Instructions for the task »
Repeat the data that follows exactly, starting at the line with "- React smooth scroll" and ending at the line with "6. --runtime win-x64", and leave out every picture.

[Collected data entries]
-------
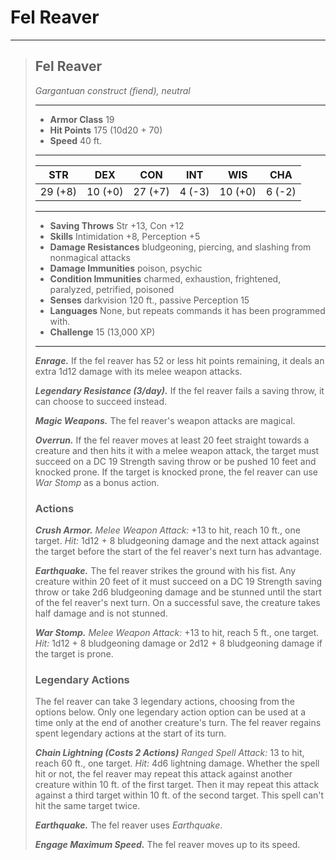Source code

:# Fel Reaver

___
> ## Fel Reaver <!-- https://wc5e-cr-calculator.frogvall.com?v2;2;19;10d20+10*7;13;19;0.3*(2d12)+1d12+8+2d12+8+3*2*(2d6);0;0;0;0;0;1;;;1;2;;;;;;;1;;1;3;;;;;;;;10;;;;;;;2;2;1;3;1;0;1;3;;is1;;is2;;is3; -->
> *Gargantuan construct (fiend), neutral*
> ___
> - **Armor Class** 19
> - **Hit Points** 175 (10d20 + 70)
> - **Speed** 40 ft.
> ___
> STR | DEX | CON | INT | WIS | CHA
>|:---:|:---:|:---:|:---:|:---:|:---:|
> 29 (+8)|10 (+0)|27 (+7)|4 (-3)|10 (+0)|6 (-2)|
> ___
> - **Saving Throws** Str +13, Con +12
> - **Skills** Intimidation +8, Perception +5
> - **Damage Resistances** bludgeoning, piercing, and slashing from nonmagical attacks
> - **Damage Immunities** poison, psychic
> - **Condition Immunities** charmed, exhaustion, frightened, paralyzed, petrified, poisoned
> - **Senses** darkvision 120 ft., passive Perception 15
> - **Languages** None, but repeats commands it has been programmed with.
> - **Challenge** 15 (13,000 XP)
> ___
>	
> ***Enrage.*** If the fel reaver has 52 or less hit points remaining, it deals an extra 1d12 damage with its melee weapon attacks.
>
> ***Legendary Resistance (3/day).*** If the fel reaver fails a saving throw, it can choose to succeed instead.
>
> ***Magic Weapons.*** The fel reaver's weapon attacks are magical.
>
> ***Overrun.*** If the fel reaver moves at least 20 feet straight towards a creature and then hits it with a melee weapon attack, the target must succeed on a DC 19 Strength saving throw or be pushed 10 feet and knocked prone. If the target is knocked prone, the fel reaver can use *War Stomp* as a bonus action.
>
> ### Actions
> ***Crush Armor.*** *Melee Weapon Attack:* +13 to hit, reach 10 ft., one target. *Hit:* 1d12 + 8 bludgeoning damage and the next attack against the target before the start of the fel reaver's next turn has advantage. 
> 
> ***Earthquake.*** The fel reaver strikes the ground with his fist. Any creature within 20 feet of it must succeed on a DC 19 Strength saving throw or take 2d6 bludgeoning damage and be stunned until the start of the fel reaver's next turn. On a successful save, the creature takes half damage and is not stunned.
>
> ***War Stomp.*** *Melee Weapon Attack:* +13 to hit, reach 5 ft., one target. *Hit:* 1d12 + 8 bludgeoning damage or 2d12 + 8 bludgeoning damage if the target is prone.
>
> ### Legendary Actions
> The fel reaver can take 3 legendary actions, choosing from the options below. Only one legendary action option can be used at a time only at the end of another creature's turn. The fel reaver regains spent legendary actions at the start of its turn.
>
> ***Chain Lightning (Costs 2 Actions)*** *Ranged Spell Attack:* 13 to hit, reach 60 ft., one target. *Hit:* 4d6 lightning damage. Whether the spell hit or not, the fel reaver may repeat this attack against another creature within 10 ft. of the first target. Then it may repeat this attack against a third target within 10 ft. of the second target. This spell can't hit the same target twice.
>
> ***Earthquake.*** The fel reaver uses *Earthquake*.
>  
> ***Engage Maximum Speed.*** The fel reaver moves up to its speed.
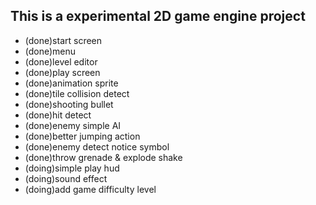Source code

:## This is a experimental 2D game engine project

* (done)start screen
* (done)menu
* (done)level editor
* (done)play screen
* (done)animation sprite
* (done)tile collision detect
* (done)shooting bullet
* (done)hit detect
* (done)enemy simple AI
* (done)better jumping action
* (done)enemy detect notice symbol
* (done)throw grenade & explode shake
* (doing)simple play hud
* (doing)sound effect
* (doing)add game difficulty level
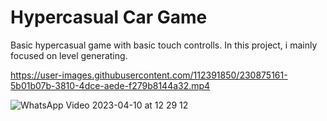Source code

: # Hypercasual Car Game
 
Basic hypercasual game with basic touch controlls. In this project, i mainly focused on level generating.




https://user-images.githubusercontent.com/112391850/230875161-5b01b07b-3810-4dce-aede-f279b8144a32.mp4

![WhatsApp Video 2023-04-10 at 12 29 12](https://user-images.githubusercontent.com/112391850/230875493-ba6b93de-fedc-4e7b-afd0-a297eb020f1f.gif)
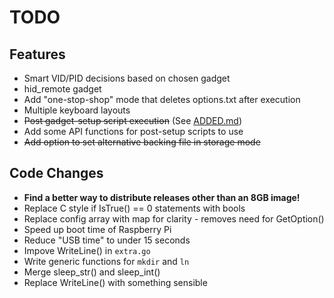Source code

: # TODO

## Features
* Smart VID/PID decisions based on chosen gadget
* hid_remote gadget
* Add "one-stop-shop" mode that deletes options.txt after execution
* Multiple keyboard layouts
* ~~Post gadget-setup script execution~~ (See [ADDED.md](ADDED.md))
* Add some API functions for post-setup scripts to use
* ~~Add option to set alternative backing file in storage mode~~

## Code Changes
* **Find a better way to distribute releases other than an 8GB image!**
* Replace C style if IsTrue() == 0 statements with bools
* Replace config array with map for clarity - removes need for GetOption()
* Speed up boot time of Raspberry Pi
* Reduce "USB time" to under 15 seconds
* Impove WriteLine() in `extra.go`
* Write generic functions for `mkdir` and `ln`
* Merge sleep_str() and sleep_int()
* Replace WriteLine() with something sensible
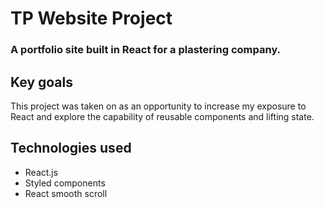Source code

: # TP Website Project

### A portfolio site built in React for a plastering company.

## Key goals

This project was taken on as an opportunity to increase my exposure to React and explore the capability of reusable components and lifting state.

## Technologies used

- React.js
- Styled components
- React smooth scroll
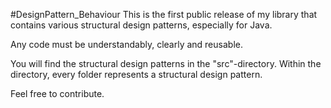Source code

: #DesignPattern_Behaviour
This is the first public release of my library that contains various structural design patterns, especially for Java.

Any code must be understandably, clearly and reusable.

You will find the structural design patterns in the "src"-directory. Within the directory, every folder represents a structural design pattern.

Feel free to contribute.
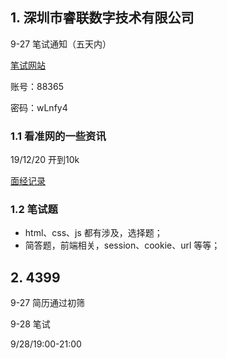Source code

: ## 1.  深圳市睿联数字技术有限公司

9-27 笔试通知（五天内）

[笔试网站](https://88365.acmcoder.com/cand/login?vrqdgnhx)

账号：88365

密码：wLnfy4

### 1.1 看准网的一些资讯

19/12/20 开到10k

[面经记录](https://www.kanzhun.com/firm/interview/j5629_0HJ93d-8FA~~.html)

### 1.2 笔试题

* html、css、js 都有涉及，选择题；
* 简答题，前端相关，session、cookie、url 等等；



## 2. 4399 

9-27 简历通过初筛

9-28 笔试

9/28/19:00-21:00

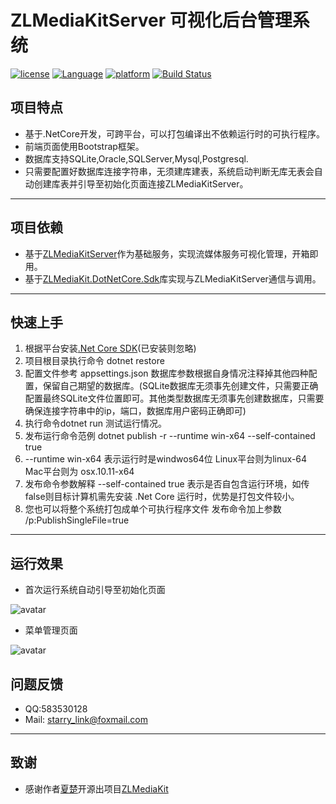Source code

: # ZLMediaKitServer 可视化后台管理系统

[![license](https://img.shields.io/badge/license-MIT-blue.svg)](https://github.com/MingZhuLiu/ZLMediaServerManagent/blob/master/LICENSE)
[![Language](https://img.shields.io/static/v1?label=Language&message=.NetCore&color=red)](https://github.com/dotnet/core)
[![platform](https://img.shields.io/badge/platform-linux%20|%20macos%20|%20windows-green.svg)](https://github.com/MingZhuLiu/ZLMediaServerManagent)
[![Build Status](https://img.shields.io/static/v1?label=Develop&message=building&color=yellow)](https://github.com/MingZhuLiu/ZLMediaServerManagent)

## 项目特点
* 基于.NetCore开发，可跨平台，可以打包编译出不依赖运行时的可执行程序。
* 前端页面使用Bootstrap框架。
* 数据库支持SQLite,Oracle,SQLServer,Mysql,Postgresql.
* 只需要配置好数据库连接字符串，无须建库建表，系统启动判断无库无表会自动创建库表并引导至初始化页面连接ZLMediaKitServer。

***

## 项目依赖
  * 基于[ZLMediaKitServer](https://github.com/xia-chu/ZLMediaKit)作为基础服务，实现流媒体服务可视化管理，开箱即用。
  * 基于[ZLMediaKit.DotNetCore.Sdk](https://github.com/MingZhuLiu/ZLMediaKit.DotNetCore.Sdk)库实现与ZLMediaKitServer通信与调用。
  ***


  ## 快速上手
  1. 根据平台安装[.Net Core SDK](https://dotnet.microsoft.com/download/dotnet-core/3.1)(已安装则忽略)
  2. 项目根目录执行命令 dotnet restore
  3. 配置文件参考 appsettings.json 数据库参数根据自身情况注释掉其他四种配置，保留自己期望的数据库。(SQLite数据库无须事先创建文件，只需要正确配置最终SQLite文件位置即可。其他类型数据库无须事先创建数据库，只需要确保连接字符串中的ip，端口，数据库用户密码正确即可)
  4. 执行命令dotnet run 测试运行情况。
  5. 发布运行命令范例 dotnet publish -r  --runtime win-x64 --self-contained true
  6. --runtime win-x64  表示运行时是windwos64位 Linux平台则为linux-64 Mac平台则为 osx.10.11-x64
  7. 发布命令参数解释 --self-contained true 表示是否自包含运行环境，如传false则目标计算机需先安装 .Net Core 运行时，优势是打包文件较小。
  8. 您也可以将整个系统打包成单个可执行程序文件 发布命令加上参数 /p:PublishSingleFile=true
***


## 运行效果

  * 首次运行系统自动引导至初始化页面

  ![avatar](https://raw.githubusercontent.com/MingZhuLiu/ZLMediaServerManagent/master/wwwroot/imgs/template/初始化页面.jpg)


  * 菜单管理页面

  ![avatar](https://raw.githubusercontent.com/MingZhuLiu/ZLMediaServerManagent/master/wwwroot/imgs/template/菜单模块.png)


  ## 问题反馈
  * QQ:583530128
  * Mail: starry_link@foxmail.com
***

  ## 致谢
  * 感谢作者[夏楚](https://github.com/xia-chu)开源出项目[ZLMediaKit](https://github.com/xia-chu/ZLMediaKit)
-------
Problem solution »
- React smooth scroll
Source code

: #DesignPattern_Behaviour
This is the first public release of my library that contains various structural design patterns, especially for Java.

Any code must be understandably, clearly and reusable.

You will find the structural design patterns in the "src"-directory. Within the directory, every folder represents a structural design pattern.

Feel free to contribute.
Source code

: ## 1.  深圳市睿联数字技术有限公司

9-27 笔试通知（五天内）

[笔试网站](https://88365.acmcoder.com/cand/login?vrqdgnhx)

账号：88365

密码：wLnfy4

### 1.1 看准网的一些资讯

19/12/20 开到10k

[面经记录](https://www.kanzhun.com/firm/interview/j5629_0HJ93d-8FA~~.html)

### 1.2 笔试题

* html、css、js 都有涉及，选择题；
* 简答题，前端相关，session、cookie、url 等等；



## 2. 4399 

9-27 简历通过初筛

9-28 笔试

9/28/19:00-21:00

Source code

: # ZLMediaKitServer 可视化后台管理系统

[![license](https://img.shields.io/badge/license-MIT-blue.svg)](https://github.com/MingZhuLiu/ZLMediaServerManagent/blob/master/LICENSE)
[![Language](https://img.shields.io/static/v1?label=Language&message=.NetCore&color=red)](https://github.com/dotnet/core)
[![platform](https://img.shields.io/badge/platform-linux%20|%20macos%20|%20windows-green.svg)](https://github.com/MingZhuLiu/ZLMediaServerManagent)
[![Build Status](https://img.shields.io/static/v1?label=Develop&message=building&color=yellow)](https://github.com/MingZhuLiu/ZLMediaServerManagent)

## 项目特点
* 基于.NetCore开发，可跨平台，可以打包编译出不依赖运行时的可执行程序。
* 前端页面使用Bootstrap框架。
* 数据库支持SQLite,Oracle,SQLServer,Mysql,Postgresql.
* 只需要配置好数据库连接字符串，无须建库建表，系统启动判断无库无表会自动创建库表并引导至初始化页面连接ZLMediaKitServer。

***

## 项目依赖
  * 基于[ZLMediaKitServer](https://github.com/xia-chu/ZLMediaKit)作为基础服务，实现流媒体服务可视化管理，开箱即用。
  * 基于[ZLMediaKit.DotNetCore.Sdk](https://github.com/MingZhuLiu/ZLMediaKit.DotNetCore.Sdk)库实现与ZLMediaKitServer通信与调用。
  ***


  ## 快速上手
  1. 根据平台安装[.Net Core SDK](https://dotnet.microsoft.com/download/dotnet-core/3.1)(已安装则忽略)
  2. 项目根目录执行命令 dotnet restore
  3. 配置文件参考 appsettings.json 数据库参数根据自身情况注释掉其他四种配置，保留自己期望的数据库。(SQLite数据库无须事先创建文件，只需要正确配置最终SQLite文件位置即可。其他类型数据库无须事先创建数据库，只需要确保连接字符串中的ip，端口，数据库用户密码正确即可)
  4. 执行命令dotnet run 测试运行情况。
  5. 发布运行命令范例 dotnet publish -r  --runtime win-x64 --self-contained true
  6. --runtime win-x64  表示运行时是windwos64位 Linux平台则为linux-64 Mac平台则为 osx.10.11-x64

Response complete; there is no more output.